Posted: June 27, 2007

(Nanowerk News) Vedomosti, a Russian language business daily that is a joint venture between Dow Jones, the Financial Times and Independent Media (Publishing House), publishers of The Moscow Times, ran the following editorial today:
Have you enlisted for nanotechnology?" Posters of this type should be going up any time now. The term "nanotechnology" has been a big hit as the state's latest catchword. It's perfect, hitting all the right patriotic propaganda notes, while doubtless providing opportunities for officials to enrich themselves. But what is necessary for the real development of nanotechnology is a change in the technology of administration.
Sticking to the party line is a time-honored Russian tradition. No federal ministry projection fails to mention the term, universities and institutes are all hurrying to create nanotechnology departments and laboratories, and governors are holding conferences on regional nanotechnology conditions.
This is all reminiscent of examples like "doubling GDP," "an apartment for every family by 2000," "achieving full communism by the 1980s" or the cult of corn created by Soviet leader Nikita Khrushchev.
These slogans don't come out of nowhere. Khrushchev's fixation with corn followed visits to farmers' fields in the United States, while plans for doubling GDP have already been trumpeted in countries like Japan, China and Kazakhstan. Nanotechnology is for real and growing at a rapid pace.

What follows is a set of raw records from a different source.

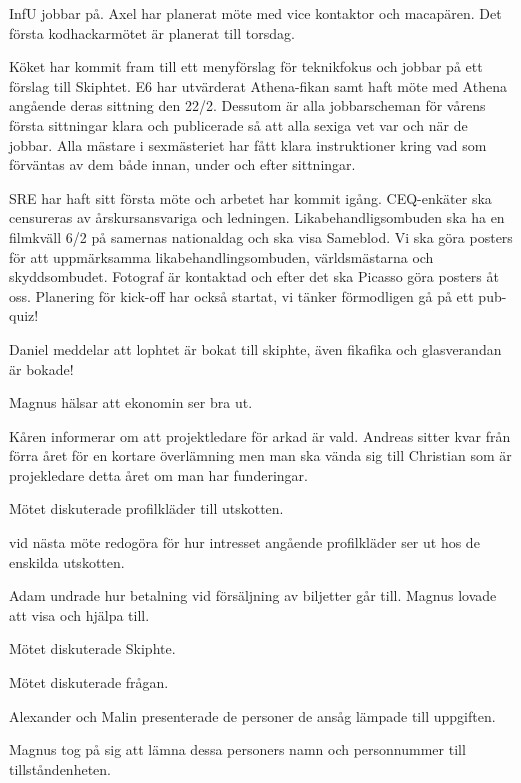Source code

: \documentclass[10pt]{article}
\begin{document}
\begin{paragrafer}
\begin{paragrafer}
InfU jobbar på. Axel har planerat möte med vice kontaktor och macapären. Det första kodhackarmötet är planerat till torsdag.

Köket har kommit fram till ett menyförslag för teknikfokus och jobbar på ett förslag till Skiphtet. E6 har utvärderat Athena-fikan samt haft möte med Athena angående deras sittning den 22/2. Dessutom är alla jobbarscheman för vårens första sittningar klara och publicerade så att alla sexiga vet var och när de jobbar. Alla mästare i sexmästeriet har fått klara instruktioner kring vad som förväntas av dem både innan, under och efter sittningar.

SRE har haft sitt första möte och arbetet har kommit igång. CEQ-enkäter ska censureras av årskursansvariga och ledningen. Likabehandligsombuden ska ha en filmkväll 6/2 på samernas nationaldag och ska visa Sameblod. Vi ska göra posters för att uppmärksamma likabehandlingsombuden, världsmästarna och skyddsombudet. Fotograf är kontaktad och efter det ska Picasso göra posters åt oss. Planering för kick-off har också startat, vi tänker förmodligen gå på ett pub-quiz!

Daniel meddelar att lophtet är bokat till skiphte, även fikafika och glasverandan är bokade!


Magnus hälsar att ekonomin ser bra ut.

Kåren informerar om att projektledare för arkad är vald. Andreas sitter kvar från förra året för en kortare överlämning men man ska vända sig till Christian som är projekledare detta året om man har funderingar.
\end{paragrafer}

Mötet diskuterade profilkläder till utskotten.

\Mba vid nästa möte redogöra för hur intresset angående profilkläder ser ut hos de enskilda utskotten.


Adam undrade hur betalning vid försäljning av biljetter går till. Magnus lovade att visa och hjälpa till.

Mötet diskuterade Skiphte.

Mötet diskuterade frågan.

Alexander och Malin presenterade de personer de ansåg lämpade till uppgiften.

Magnus tog på sig att lämna dessa personers namn och personnummer till tillståndenheten.


\end{paragrafer}
\end{document}
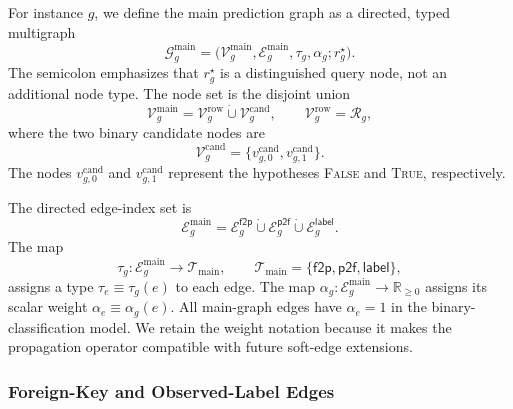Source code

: \documentclass[11pt]{article}
\newcommand{\R}{\mathbb{R}}
\newcommand{\main}{\mathrm{main}}
\begin{document}
For instance \(g\), we define the main prediction graph as a directed,
typed multigraph
\begin{equation}
    \mathcal G_g^{\main}
    =
    \bigl(
        \mathcal V_g^{\main},
        \mathcal E_g^{\main},
        \tau_g,
        \alpha_g;
        r_g^\star
    \bigr).
    \label{eq:main-graph}
\end{equation}
The semicolon emphasizes that \(r_g^\star\) is a distinguished query node,
not an additional node type.  The node set is the disjoint union
\begin{equation}
    \mathcal V_g^{\main}
    =
    \mathcal V_g^{\mathrm{row}}
    \mathbin{\dot\cup}
    \mathcal V_g^{\mathrm{cand}},
    \qquad
    \mathcal V_g^{\mathrm{row}}=\mathcal R_g,
    \label{eq:main-node-set}
\end{equation}
where the two binary candidate nodes are
\begin{equation}
    \mathcal V_g^{\mathrm{cand}}
    =
    \bigl\{
        v_{g,0}^{\mathrm{cand}},
        v_{g,1}^{\mathrm{cand}}
    \bigr\}.
    \label{eq:binary-candidates}
\end{equation}
The nodes \(v_{g,0}^{\mathrm{cand}}\) and
\(v_{g,1}^{\mathrm{cand}}\) represent the hypotheses
\textsc{False} and \textsc{True}, respectively.

The directed edge-index set is
\begin{equation}
    \mathcal E_g^{\main}
    =
    \mathcal E_g^{\mathsf{f2p}}
    \mathbin{\dot\cup}
    \mathcal E_g^{\mathsf{p2f}}
    \mathbin{\dot\cup}
    \mathcal E_g^{\mathsf{label}}.
    \label{eq:main-edge-set}
\end{equation}
The map
\begin{equation}
    \tau_g:
    \mathcal E_g^{\main}
    \longrightarrow
    \mathcal T_{\main},
    \qquad
    \mathcal T_{\main}
    =
    \{\mathsf{f2p},\mathsf{p2f},\mathsf{label}\},
    \label{eq:main-edge-type-map}
\end{equation}
assigns a type \(\tau_e\equiv\tau_g(e)\) to each edge.  The map
\(\alpha_g:\mathcal E_g^{\main}\to\R_{\geq0}\) assigns its scalar weight
\(\alpha_e\equiv\alpha_g(e)\).  All main-graph edges have
\(\alpha_e=1\) in the binary-classification model.  We retain the weight
notation because it makes the propagation operator compatible with future
soft-edge extensions.

\subsubsection{Foreign-Key and Observed-Label Edges}
\label{sec:main-edges}
\end{document}
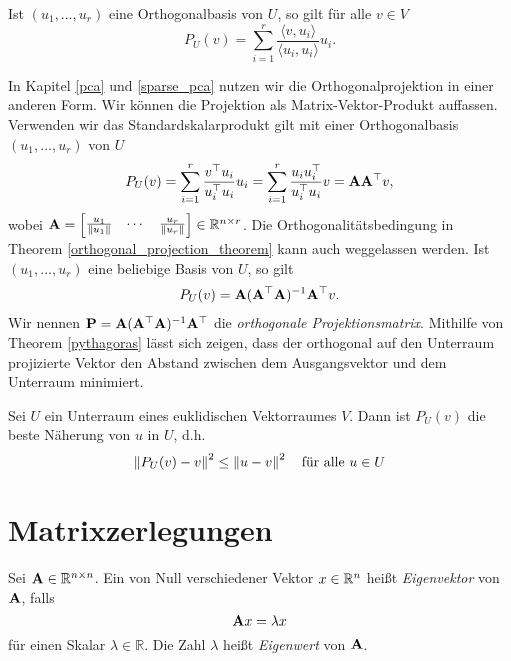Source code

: \begin{thm}
\label{orthogonal_projection_theorem}
Ist $(u_1, \ldots, u_r)$ eine Orthogonalbasis von $U$, so gilt für alle $v \in V$
$$P_{U}(v) = \sum_{i=1}^r \frac{\langle v, u_i \rangle}{\langle u_i, u_i \rangle} u_i.$$
\end{thm}

In Kapitel \ref{pca} und \ref{sparse_pca} nutzen wir die Orthogonalprojektion in einer anderen Form. Wir können die Projektion als Matrix-Vektor-Produkt auffassen. Verwenden wir das Standardskalarprodukt gilt mit einer Orthogonalbasis $(u_1, \ldots, u_r)$ von $U$
\begin{align}
P_U(v) = \sum_{i=1}^r \frac{v^{\top} u_i}{u_i^{\top} u_i} u_i = \sum_{i=1}^r \frac{u_i u_i^{\top}}{u_i^{\top} u_i}v = \mathbf{A} \mathbf{A}^{\top} v,
\end{align}
wobei $\mathbf{A} = \begin{bmatrix} \frac{u_1}{\left\lVert u_1 \right\rVert} & \cdots & \frac{u_r}{\left\lVert u_r \right\rVert} \end{bmatrix} \in \mathbb{R}^{n \times r}$. Die Orthogonalitätsbedingung in Theorem \ref{orthogonal_projection_theorem} kann auch weggelassen werden. Ist $(u_{1},\ldots ,u_{r})$ eine beliebige Basis von $U$, so gilt
\begin{align}
P_U(v) = \mathbf{A} (\mathbf{A}^\top \mathbf{A})^{-1} \mathbf{A}^\top v.
\end{align}
Wir nennen $\mathbf{P} = \mathbf{A} (\mathbf{A}^\top \mathbf{A})^{-1} \mathbf{A}^\top$ die \textit{orthogonale Projektionsmatrix}. Mithilfe von Theorem \ref{pythagoras} lässt sich zeigen, dass der orthogonal auf den Unterraum projizierte Vektor den Abstand zwischen dem Ausgangsvektor und dem Unterraum minimiert.

\begin{thm}
Sei $U$ ein Unterraum eines euklidischen Vektorraumes $V$. Dann ist $P_U(v)$ die beste Näherung von $u$ in $U$, d.h.
$$\left\lVert P_U(v) - v \right\rVert^2 \leq \left\lVert u - v \right\rVert^2 \quad \text{für alle } u \in U$$
\end{thm}

\section{Matrixzerlegungen}
\label{matrix_decomposition}

\begin{defn}
Sei $\mathbf{A} \in \mathbb{R}^{n \times n}$. Ein von Null verschiedener Vektor $x \in \mathbb{R}^n$ heißt \textit{Eigenvektor} von $\mathbf{A}$, falls
$$\mathbf{A}x = \lambda x$$
für einen Skalar $\lambda \in \mathbb{R}$. Die Zahl $\lambda$ heißt \textit{Eigenwert} von $\mathbf{A}$.
\end{defn}

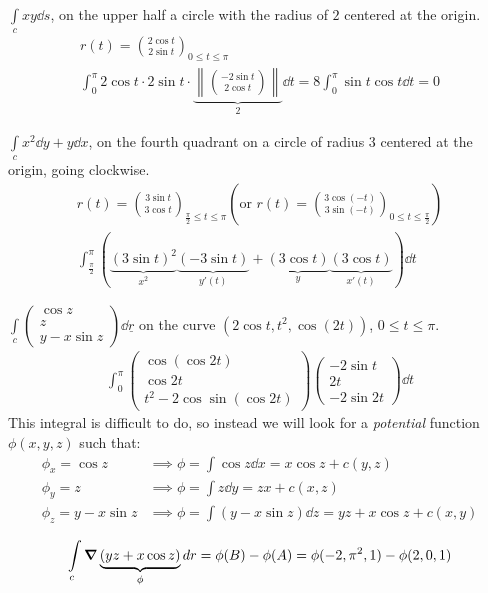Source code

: \documentclass[00_complete]{subfiles}
\begin{document}
\begin{example}
    $\int\limits_cxy\dd{s}$, on the upper half a circle with the radius of $2$
    centered at the origin.
    \begin{gather*}
        r(t) = \binom{2\cos t}{2\sin t}_{0 \leq t \leq \pi} \\
        \int_{0}^{\pi}2\cos t \cdot 2 \sin t \cdot \underbrace{\left\|\binom{-2\sin
        t}{2\cos t}\right\|}_{2}\dd{t} = 8 \int_{0}^{\pi}\sin t \cos t \dd{t}=0
    \end{gather*}
\end{example}
\begin{example}
    $\int\limits_cx^2\dd{y}+y\dd{x}$, on the fourth quadrant on a circle of radius $3$
    centered at the origin, going clockwise.
    \begin{gather*}
        r(t)=\binom{3\sin t}{3\cos t}_{\frac{\pi}{2} \leq t \leq \pi} \left(\text{or }
        r(t)=\binom{3\cos(-t)}{3\sin(-t)}_{0\leq t\leq \frac{\pi}{2}}\right) \\
        \int_{\frac{\pi}{2}}^{\pi}(
            \underbrace{(3\sin t)^2}_{x^2}
            \underbrace{(-3\sin t)}_{y'(t)}+
            \underbrace{(3\cos t)}_{y}
            \underbrace{(3\cos t)}_{x'(t)}
        )\dd{t}
    \end{gather*}
\end{example}
\begin{example}
        $\int\limits_c\begin{pmatrix}
            \cos z \\ z \\y-x\sin z
        \end{pmatrix}\dd{\underline r}$ on the curve $(2\cos t,t^2,\cos(2t))$,
        $0 \leq t \leq \pi$.
        \begin{gather*}
            \int_{0}^{\pi}\begin{pmatrix}
                \cos(\cos 2t) \\ \cos 2t \\ t^2-2\cos \sin(\cos 2t)
            \end{pmatrix} \begin{pmatrix}
                -2\sin t \\ 2t \\-2\sin 2t
            \end{pmatrix}\dd{t}
        \end{gather*}
        This integral is difficult to do, so instead we will look for a
        \emph{potential} function $\phi(x,y,z)$ such that:
        \begin{align*}
            \phi_x= \cos z &\implies \phi=\int \cos z \dd{x} = x\cos z + c(y,z) \\
            \phi_y= z &\implies \phi = \int z \dd{y} = zx + c(x,z)\\
            \phi_z= y-x\sin z & \implies \boxed{\phi = \int (y-x\sin z)\dd{z} = yz +
            x \cos z + c(x,y)} \\
        \end{align*}
        $$\int\limits_c \grad\underbrace{(yz+x\cos z)}_{\phi} \dd{r} =
        \phi(B)-\phi(A) = \phi(-2,\pi^2,1)-\phi(2,0,1)$$
\end{example}
\end{document}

In 2006, $12.4 billion was invested worldwide in nanotechnology, according to Lux Research. Total sales of products involving nanotechnology were about $50 billion. State expenditures in the sector were $6.4 billion, companies spent $5.3 billion, and venture funds more than $650 million. All this while corporate expenditures in the field were rising twice as fast as those by governments.
So why should the government's nanotechnology plans cause concern? First of all, because mega-campaigns aren't the most effective approach to technological administration. Second, is the problem of creating a state-owned corporation with federal budget funds (30 billion rubles, or $1.2 billion, in 2007.) Bureaucrats can't be expected to know how or on what to spend it. There are no existing projects ready to absorb this kind of money.
Nanotechnology is a broad term, covering any method based on the manipulation of individual atoms and molecules (such as methods for regulating the very structure and make up of matter) on a scale of from 1 nanometer to 100 nanometers (a nanometer being one billionth of a meter).
It should work the other way around. The opening steps should involve a determination of the needs of Russian business for concrete technologies, the creation of an infrastructure to promote innovation (grants for the documentation of discoveries, information databases, protection of intellectual property, and so on), and then the stimulation of innovation technology orders with tax breaks.